The next step is crutches.
First-grade teacher Courtenay Garrett decided to invite Levi and his family after reading “Emmanuel’s Dream: The True Story of Emmanuel Ofosu Yeboah,” to the class. The book is based on a true story about a West African boy who bicycled across Ghana despite a deformed leg.
Levi’s brother Noah, 7, shared with the students how Levi has progressed and works hard to become more independent. He and his mother, Julie, a former Hampton teacher, talked about how Levi can do everything any other 2-year-old can do.
“They reminded the students the importance of being kind and including others that may act or look different than us,” Garrett said.
In a video, a beaming Levi darts around in his wheelchair as the class cheers and a student is heard saying, “that is so incredible.”

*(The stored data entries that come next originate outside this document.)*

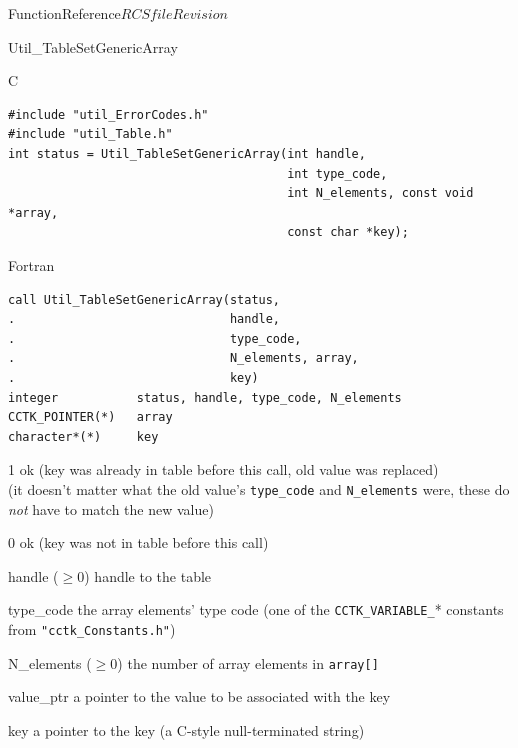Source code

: \begin{cactuspart}{FunctionReference}{$RCSfile$}{$Revision$}
\begin{FunctionDescription}{Util\_TableSetGenericArray}
\begin{SynopsisSection}
\begin{Synopsis}{C}
\begin{verbatim}
#include "util_ErrorCodes.h"
#include "util_Table.h"
int status = Util_TableSetGenericArray(int handle,
                                       int type_code,
                                       int N_elements, const void *array,
                                       const char *key);
\end{verbatim}
\end{Synopsis}
\begin{Synopsis}{Fortran}
\begin{verbatim}
call Util_TableSetGenericArray(status,
.                              handle,
.                              type_code,
.                              N_elements, array,
.                              key)
integer           status, handle, type_code, N_elements
CCTK_POINTER(*)   array
character*(*)     key
\end{verbatim}
\end{Synopsis}
\end{SynopsisSection}

\begin{ResultSection}
\begin{Result}{\rm 1}
ok (key was already in table before this call, old value was replaced)\\
   (it doesn't matter what the old value's \verb|type_code| and
    \verb|N_elements| were, \ie{} these do {\em not\/} have to match
    the new value)
\end{Result}
\begin{Result}{\rm 0}
ok (key was not in table before this call)
\end{Result}
\end{ResultSection}

\begin{ParameterSection}
\begin{Parameter}{handle ($\ge 0$)}
handle to the table
\end{Parameter}
\begin{Parameter}{type\_code}
the array elements' type code
(one of the \verb|CCTK_VARIABLE_|* constants from \verb|"cctk_Constants.h"|)
\end{Parameter}
\begin{Parameter}{N\_elements ($\ge 0$)}
the number of array elements in \verb|array[]|
\end{Parameter}
\begin{Parameter}{value\_ptr}
a pointer to the value to be associated with the key
\end{Parameter}
\begin{Parameter}{key}
a pointer to the key (a C-style null-terminated string)
\end{Parameter}
\end{ParameterSection}


\end{FunctionDescription}
\end{cactuspart}
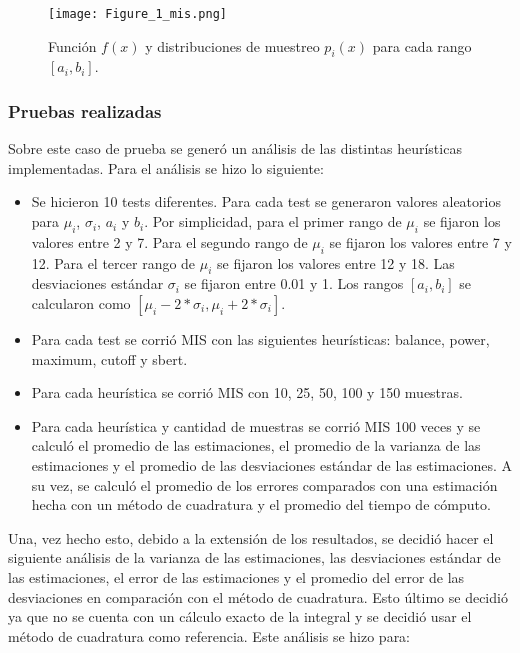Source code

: \documentclass{article}
\begin{document}
\begin{figure}[H]
\texttt{[image: Figure\_1\_mis.png]}
\caption{Función \( f(x) \) y distribuciones de muestreo \( p_{i}(x) \) para cada rango \( [a_{i}, b_{i}] \).}
\label{fig:mis1}
\end{figure}

\subsubsection{Pruebas realizadas}

Sobre este caso de prueba se generó un análisis de las distintas heurísticas implementadas.
Para el análisis se hizo lo siguiente:
\begin{itemize}
    \item Se hicieron 10 tests diferentes. Para cada test se generaron valores aleatorios para \( \mu_{i} \), \( \sigma_{i} \), \( a_{i} \) y \( b_{i} \).
          Por simplicidad, para el primer rango de  \( \mu_{i} \) se fijaron los valores entre 2 y 7.
          Para el segundo rango de \( \mu_{i} \) se fijaron los valores entre 7 y 12.
          Para el tercer rango de \( \mu_{i} \) se fijaron los valores entre 12 y 18.
          Las desviaciones estándar \( \sigma_{i} \) se fijaron entre 0.01 y 1.
          Los rangos \( [a_{i}, b_{i}] \) se calcularon como \( [ \mu_{i} - 2 * \sigma_{i}, \mu_{i} + 2 * \sigma_{i} ] \).
    \item Para cada test se corrió MIS con las siguientes heurísticas: balance, power, maximum, cutoff y sbert.
    \item Para cada heurística se corrió MIS con 10, 25, 50, 100 y 150 muestras.
    \item Para cada heurística y cantidad de muestras se corrió MIS 100 veces y se calculó el promedio de las estimaciones,
          el promedio de la varianza de las estimaciones y el promedio de las desviaciones estándar de las estimaciones.
          A su vez, se calculó el promedio de los errores comparados con una estimación hecha con un método de cuadratura y el promedio del tiempo de cómputo.
\end{itemize}

Una, vez hecho esto, debido a la extensión de los resultados, se decidió hacer el siguiente análisis de la varianza de las estimaciones, las desviaciones estándar de las estimaciones, el error de las estimaciones y el promedio del error de las desviaciones en comparación con el método de cuadratura.
Esto último se decidió ya que no se cuenta con un cálculo exacto de la integral y se decidió usar el método de cuadratura como referencia.
Este análisis se hizo para:
\end{document}
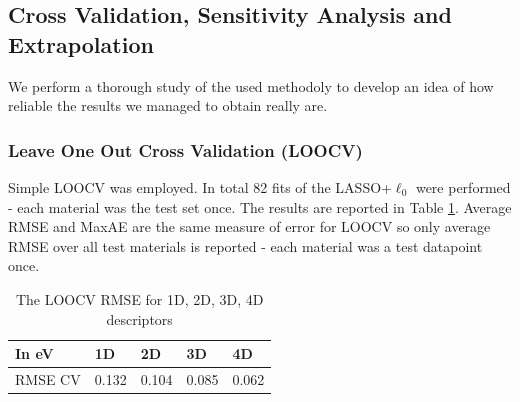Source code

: \documentclass[11pt,oneside,czech,american]{book} %
\theoremstyle{plain}
\theoremstyle{definition}
\begin{document}
\subsection{Cross Validation, Sensitivity Analysis and Extrapolation}
We perform a thorough study of the used methodoly to develop an idea of how reliable the results we managed to obtain really are.

\subsubsection{Leave One Out Cross Validation (LOOCV)}
Simple LOOCV was employed. In total 82 fits of the LASSO+$\ell_{0}$ were performed - each material was the test set once. The results are reported in Table \ref{RMSE_LOOCV}. Average RMSE and MaxAE are the same measure of error for LOOCV so only average RMSE over all test materials is reported - each material was a test datapoint once.
\begin{table}[H]
	\centering
	\begin{tabular}{lllll} 
		\hline
		In eV  & 1D   & 2D  & 3D   & 4D    \\ 
		\hline
		RMSE CV   & 0.132 & 0.104 & 0.085 & 0.062  \\
		\hline
	\end{tabular}
	\caption{The LOOCV RMSE for 1D, 2D, 3D, 4D descriptors}
	\label{RMSE_LOOCV}
\end{table}
\end{document}
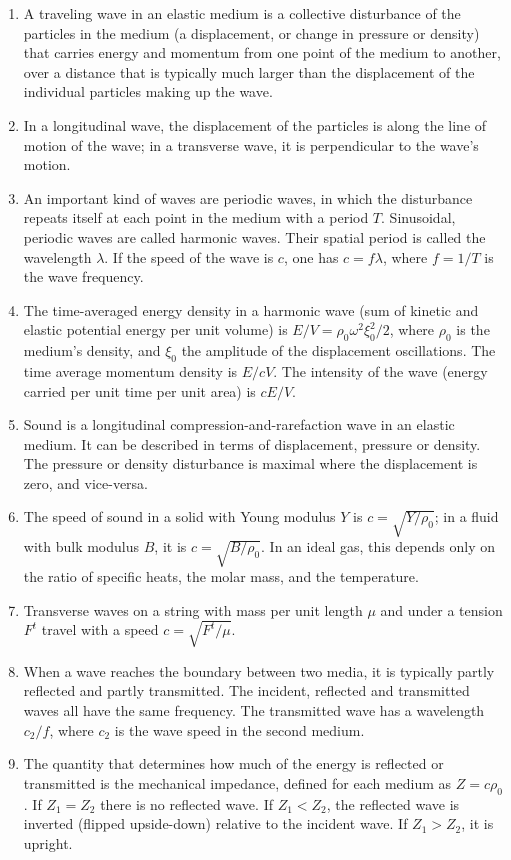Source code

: \documentclass[10pt]{article}
\begin{document}
\begin{enumerate}
  \item A traveling wave in an elastic medium is a collective disturbance of the particles in the medium (a displacement, or change in pressure or density) that carries energy and momentum from one point of the medium to another, over a distance that is typically much larger than the displacement of the individual particles making up the wave.
  \item In a longitudinal wave, the displacement of the particles is along the line of motion of the wave; in a transverse wave, it is perpendicular to the wave's motion.
  \item An important kind of waves are periodic waves, in which the disturbance repeats itself at each point in the medium with a period $T$. Sinusoidal, periodic waves are called harmonic waves. Their spatial period is called the wavelength $\lambda$. If the speed of the wave is $c$, one has $c=f \lambda$, where $f=1 / T$ is the wave frequency.
  \item The time-averaged energy density in a harmonic wave (sum of kinetic and elastic potential energy per unit volume) is $E / V=\rho_{0} \omega^{2} \xi_{0}^{2} / 2$, where $\rho_{0}$ is the medium's density, and $\xi_{0}$ the amplitude of the displacement oscillations. The time average momentum density is $E / c V$. The intensity of the wave (energy carried per unit time per unit area) is $c E / V$.
  \item Sound is a longitudinal compression-and-rarefaction wave in an elastic medium. It can be described in terms of displacement, pressure or density. The pressure or density disturbance is maximal where the displacement is zero, and vice-versa.
  \item The speed of sound in a solid with Young modulus $Y$ is $c=\sqrt{Y / \rho_{0}}$; in a fluid with bulk modulus $B$, it is $c=\sqrt{B / \rho_{0}}$. In an ideal gas, this depends only on the ratio of specific heats, the molar mass, and the temperature.
  \item Transverse waves on a string with mass per unit length $\mu$ and under a tension $F^{t}$ travel with a speed $c=\sqrt{F^{t} / \mu}$.
  \item When a wave reaches the boundary between two media, it is typically partly reflected and partly transmitted. The incident, reflected and transmitted waves all have the same frequency. The transmitted wave has a wavelength $c_{2} / f$, where $c_{2}$ is the wave speed in the second medium.
  \item The quantity that determines how much of the energy is reflected or transmitted is the mechanical impedance, defined for each medium as $Z=c \rho_{0}$. If $Z_{1}=Z_{2}$ there is no reflected wave. If $Z_{1}<Z_{2}$, the reflected wave is inverted (flipped upside-down) relative to the incident wave. If $Z_{1}>Z_{2}$, it is upright.

\end{enumerate}
\end{document}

“He kind of hammed it up,” Julie Walls said. “He was really showing off.”
Garrett said the visit tied in beautifully with the school’s #bethekindkid initiative.
“It was a real-life experience for (students) to connect what we have been talking about all year,” Garrett said.
Dylan Ford said the biggest thing he learned is that just because you’re different doesn’t mean you can’t do the same things other people can.
Charlee Stritzinger was amazed that Levi could figure out a way to do anything he set his mind to, and that it should be a lesson to others that if “something doesn’t work, find another way to do it.”
Liam O’Connor said he learned that even if you have spina bifida, you can have a good life and do all the things other people do.
Noah Walls loved showing off his brother’s wheelchair, which was provided by Bella’s Bumbas, a nonprofit that builds wheelchairs for children at no cost to families except for shipping.
“It’s cool and he can go wherever he wants,” Noah Walls said.
Julie Walls said parents should be proud how receptive their children were, and that the visit shines a light on Garrett.
“What a great teacher (for giving) real-life learning experience,” Julie Walls said.